For Jas, 31, the separation stems from family dynamics. She has been with her partner for three years but doesn't bring him home. "My parents always hate my boyfriends," she shares, citing parental disapproval over careers. To avoid conflict, they spend Christmas separately.
Emma, 33, and her partner, both only children, have spent only one Christmas together in a decade. "We both know that if we’re not there, our parents would be on their own, and we couldn’t bear that," she says. Living together makes the temporary separation feel less significant.
Amy, 29, a British digital nomad with a partner from Costa Rica, highlights cultural and logistical reasons. "For him, Christmas has never been a big deal," she says, while she loves the holiday. Differing traditions, high travel costs, and pet care make separate celebrations practical.
Lottie, 30, chooses to work over Christmas for the higher pay and to give time off to colleagues. She's been with her boyfriend for three years and hasn't spent a Christmas with him. "We’re so happy together. We just don’t need to spend Christmas together," she states.

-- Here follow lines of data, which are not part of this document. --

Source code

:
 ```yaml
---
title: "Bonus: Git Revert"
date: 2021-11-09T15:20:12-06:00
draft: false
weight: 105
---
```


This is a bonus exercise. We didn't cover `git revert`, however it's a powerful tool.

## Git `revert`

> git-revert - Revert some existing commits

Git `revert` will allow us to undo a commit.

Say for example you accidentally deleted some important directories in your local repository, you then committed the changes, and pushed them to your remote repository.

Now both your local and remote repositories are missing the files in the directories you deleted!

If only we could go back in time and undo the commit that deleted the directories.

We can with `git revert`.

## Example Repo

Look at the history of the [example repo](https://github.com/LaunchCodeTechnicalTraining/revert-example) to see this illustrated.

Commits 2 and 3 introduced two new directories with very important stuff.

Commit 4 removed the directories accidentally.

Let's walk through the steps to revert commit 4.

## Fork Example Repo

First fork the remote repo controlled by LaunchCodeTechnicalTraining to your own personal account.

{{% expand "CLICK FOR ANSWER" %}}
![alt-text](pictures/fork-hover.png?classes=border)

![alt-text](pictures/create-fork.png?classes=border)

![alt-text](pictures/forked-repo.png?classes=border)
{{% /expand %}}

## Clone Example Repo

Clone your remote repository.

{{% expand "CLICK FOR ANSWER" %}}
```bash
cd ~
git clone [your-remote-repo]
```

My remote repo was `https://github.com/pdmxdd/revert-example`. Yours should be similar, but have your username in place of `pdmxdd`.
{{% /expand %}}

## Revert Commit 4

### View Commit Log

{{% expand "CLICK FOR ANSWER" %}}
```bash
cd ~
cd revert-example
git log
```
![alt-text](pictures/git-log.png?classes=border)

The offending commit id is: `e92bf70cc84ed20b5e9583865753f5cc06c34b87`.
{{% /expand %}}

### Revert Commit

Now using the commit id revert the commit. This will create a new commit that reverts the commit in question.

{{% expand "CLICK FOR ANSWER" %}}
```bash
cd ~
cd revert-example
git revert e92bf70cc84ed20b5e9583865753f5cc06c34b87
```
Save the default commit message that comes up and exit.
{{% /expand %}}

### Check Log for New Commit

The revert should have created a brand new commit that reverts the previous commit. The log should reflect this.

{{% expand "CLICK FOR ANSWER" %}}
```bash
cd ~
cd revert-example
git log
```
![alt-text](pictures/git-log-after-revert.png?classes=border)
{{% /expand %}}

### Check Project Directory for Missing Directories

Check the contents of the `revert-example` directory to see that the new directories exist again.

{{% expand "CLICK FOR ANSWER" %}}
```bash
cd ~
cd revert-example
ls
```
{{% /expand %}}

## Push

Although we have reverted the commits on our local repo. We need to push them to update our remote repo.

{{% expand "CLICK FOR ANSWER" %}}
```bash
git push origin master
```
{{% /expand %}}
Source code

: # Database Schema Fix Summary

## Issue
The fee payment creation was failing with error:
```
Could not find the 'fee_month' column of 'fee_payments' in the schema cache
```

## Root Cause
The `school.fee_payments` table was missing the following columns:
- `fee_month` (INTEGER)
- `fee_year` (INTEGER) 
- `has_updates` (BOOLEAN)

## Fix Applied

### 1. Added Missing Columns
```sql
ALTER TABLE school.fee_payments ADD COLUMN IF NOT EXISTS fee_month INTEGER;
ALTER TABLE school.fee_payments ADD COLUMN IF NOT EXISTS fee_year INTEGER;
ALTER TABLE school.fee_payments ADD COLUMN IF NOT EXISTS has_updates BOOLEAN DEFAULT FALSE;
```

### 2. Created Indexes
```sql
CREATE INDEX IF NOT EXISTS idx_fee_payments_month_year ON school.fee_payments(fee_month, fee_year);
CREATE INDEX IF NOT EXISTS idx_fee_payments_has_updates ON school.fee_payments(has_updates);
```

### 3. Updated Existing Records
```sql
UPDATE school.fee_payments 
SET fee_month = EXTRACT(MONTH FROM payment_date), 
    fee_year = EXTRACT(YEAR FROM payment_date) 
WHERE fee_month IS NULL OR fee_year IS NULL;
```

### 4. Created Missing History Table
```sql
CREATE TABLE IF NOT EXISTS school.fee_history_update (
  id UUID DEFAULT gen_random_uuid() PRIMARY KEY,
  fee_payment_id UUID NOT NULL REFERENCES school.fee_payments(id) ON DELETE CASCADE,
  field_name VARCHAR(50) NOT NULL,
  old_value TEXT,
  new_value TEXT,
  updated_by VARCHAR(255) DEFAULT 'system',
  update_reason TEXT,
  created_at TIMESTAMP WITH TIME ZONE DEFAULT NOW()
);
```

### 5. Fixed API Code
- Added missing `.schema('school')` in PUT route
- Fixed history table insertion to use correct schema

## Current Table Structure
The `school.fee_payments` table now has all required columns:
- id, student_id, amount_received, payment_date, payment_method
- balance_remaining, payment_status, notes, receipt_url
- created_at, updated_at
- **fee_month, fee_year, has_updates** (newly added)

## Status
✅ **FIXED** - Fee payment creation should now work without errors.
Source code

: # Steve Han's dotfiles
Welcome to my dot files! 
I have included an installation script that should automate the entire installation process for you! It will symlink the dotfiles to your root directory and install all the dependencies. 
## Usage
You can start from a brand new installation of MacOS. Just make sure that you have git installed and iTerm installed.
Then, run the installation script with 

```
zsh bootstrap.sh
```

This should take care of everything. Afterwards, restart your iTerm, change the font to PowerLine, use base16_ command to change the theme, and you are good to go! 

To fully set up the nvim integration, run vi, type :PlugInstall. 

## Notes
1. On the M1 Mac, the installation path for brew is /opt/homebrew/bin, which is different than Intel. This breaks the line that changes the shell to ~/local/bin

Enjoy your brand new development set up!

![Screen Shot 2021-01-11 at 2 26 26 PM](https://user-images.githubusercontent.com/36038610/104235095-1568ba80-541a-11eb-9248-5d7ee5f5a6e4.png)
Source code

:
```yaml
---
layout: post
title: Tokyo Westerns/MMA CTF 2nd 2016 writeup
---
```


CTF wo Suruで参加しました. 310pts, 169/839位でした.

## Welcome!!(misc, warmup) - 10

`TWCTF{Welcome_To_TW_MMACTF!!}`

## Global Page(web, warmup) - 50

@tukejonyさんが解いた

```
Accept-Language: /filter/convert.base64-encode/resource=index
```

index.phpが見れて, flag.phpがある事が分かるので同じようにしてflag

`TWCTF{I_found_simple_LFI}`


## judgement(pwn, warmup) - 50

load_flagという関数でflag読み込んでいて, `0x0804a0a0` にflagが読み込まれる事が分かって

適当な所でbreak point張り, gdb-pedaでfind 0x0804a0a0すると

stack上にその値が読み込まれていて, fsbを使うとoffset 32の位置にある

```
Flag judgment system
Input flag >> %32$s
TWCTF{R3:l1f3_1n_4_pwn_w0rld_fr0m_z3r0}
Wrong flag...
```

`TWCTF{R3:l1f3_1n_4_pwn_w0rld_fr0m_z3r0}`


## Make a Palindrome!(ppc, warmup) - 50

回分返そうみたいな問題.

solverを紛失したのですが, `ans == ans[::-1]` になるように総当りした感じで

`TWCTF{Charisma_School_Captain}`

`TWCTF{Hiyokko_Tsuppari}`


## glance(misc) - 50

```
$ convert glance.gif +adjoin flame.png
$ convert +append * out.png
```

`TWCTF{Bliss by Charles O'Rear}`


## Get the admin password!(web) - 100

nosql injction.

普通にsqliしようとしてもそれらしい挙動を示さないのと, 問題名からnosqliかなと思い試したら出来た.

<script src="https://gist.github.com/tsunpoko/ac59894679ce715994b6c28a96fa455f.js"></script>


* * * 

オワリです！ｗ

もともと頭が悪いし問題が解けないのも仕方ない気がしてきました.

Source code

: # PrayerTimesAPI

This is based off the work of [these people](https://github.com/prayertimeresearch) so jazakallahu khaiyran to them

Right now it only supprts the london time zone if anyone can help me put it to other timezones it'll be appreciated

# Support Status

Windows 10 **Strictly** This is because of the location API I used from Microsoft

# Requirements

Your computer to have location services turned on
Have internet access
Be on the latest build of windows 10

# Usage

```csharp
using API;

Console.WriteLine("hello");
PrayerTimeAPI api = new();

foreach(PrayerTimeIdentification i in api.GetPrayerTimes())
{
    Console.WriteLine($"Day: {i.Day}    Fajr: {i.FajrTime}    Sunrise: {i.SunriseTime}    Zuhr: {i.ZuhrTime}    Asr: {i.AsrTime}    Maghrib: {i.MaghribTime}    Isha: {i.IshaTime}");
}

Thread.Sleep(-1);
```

Bex, 28, recently engaged, will spend this Christmas apart from her fiancé. After losing both grandparents this year, she wants to support her mother. "Christmas is a time for family, so it’s OK to spend it with our loved ones, separately," she reflects.
Penny, 33, (a pseudonym) and her girlfriend of five years spend Christmas apart because they are not out to their parents. "For us, Christmas is spent apart as we aren’t out to our parents," she explains, a reality for many queer couples navigating complex family situations.
Rosie, 29, and her partner of seven years have never had a Christmas Day together due to strong separate family traditions, often involving travel to New Zealand. They always reunite for New Year's Eve, which she sees as more of a couple's occasion.
Laura, 29, lives abroad in Amsterdam with her partner of seven years. Christmas is their prime time to visit their respective families. They celebrate their own Christmas together once they return home.
Expert Insight: It's About Intentionality, Not Proximity
Relationship experts confirm that shared holidays are not a mandatory ingredient for a healthy partnership. Annabelle Knight, a sex and relationships expert at Lovehoney, told HuffPost, "Despite what festive films and social media might suggest, spending Christmas together isn’t a relationship requirement."
She argues that flexibility can indicate strength. "A relationship isn’t defined by matching festive plans, it’s defined by how supported you feel, even when you’re not in the same room."
Thais Gibson, Ph.D., a relationship expert and founder of the Personal Development School, stresses that any decision must be a mutual compromise. "A successful compromise leaves both partners feeling seen and satisfied. It has to be mutual," she clarifies.
How to Stay Connected When Apart
Experts agree that intentional effort is key to maintaining closeness during physical separation. Knight suggests scheduling video calls to exchange gifts, sending voice notes, or sharing photos throughout the day. Planning a post-holiday reunion or a "second Christmas" can also give both partners something to anticipate.
Gibson recommends deepening connection through vulnerable conversations about the experience of being apart. For fun, couples can stream a movie simultaneously, play an online game, or order the same meal for a video chat dinner date.
The consensus from both couples and professionals is clear: there is no single blueprint for a happy holiday season. The health of a relationship is measured by mutual respect, understanding, and the freedom to honor individual needs—even if that means celebrating from different couches.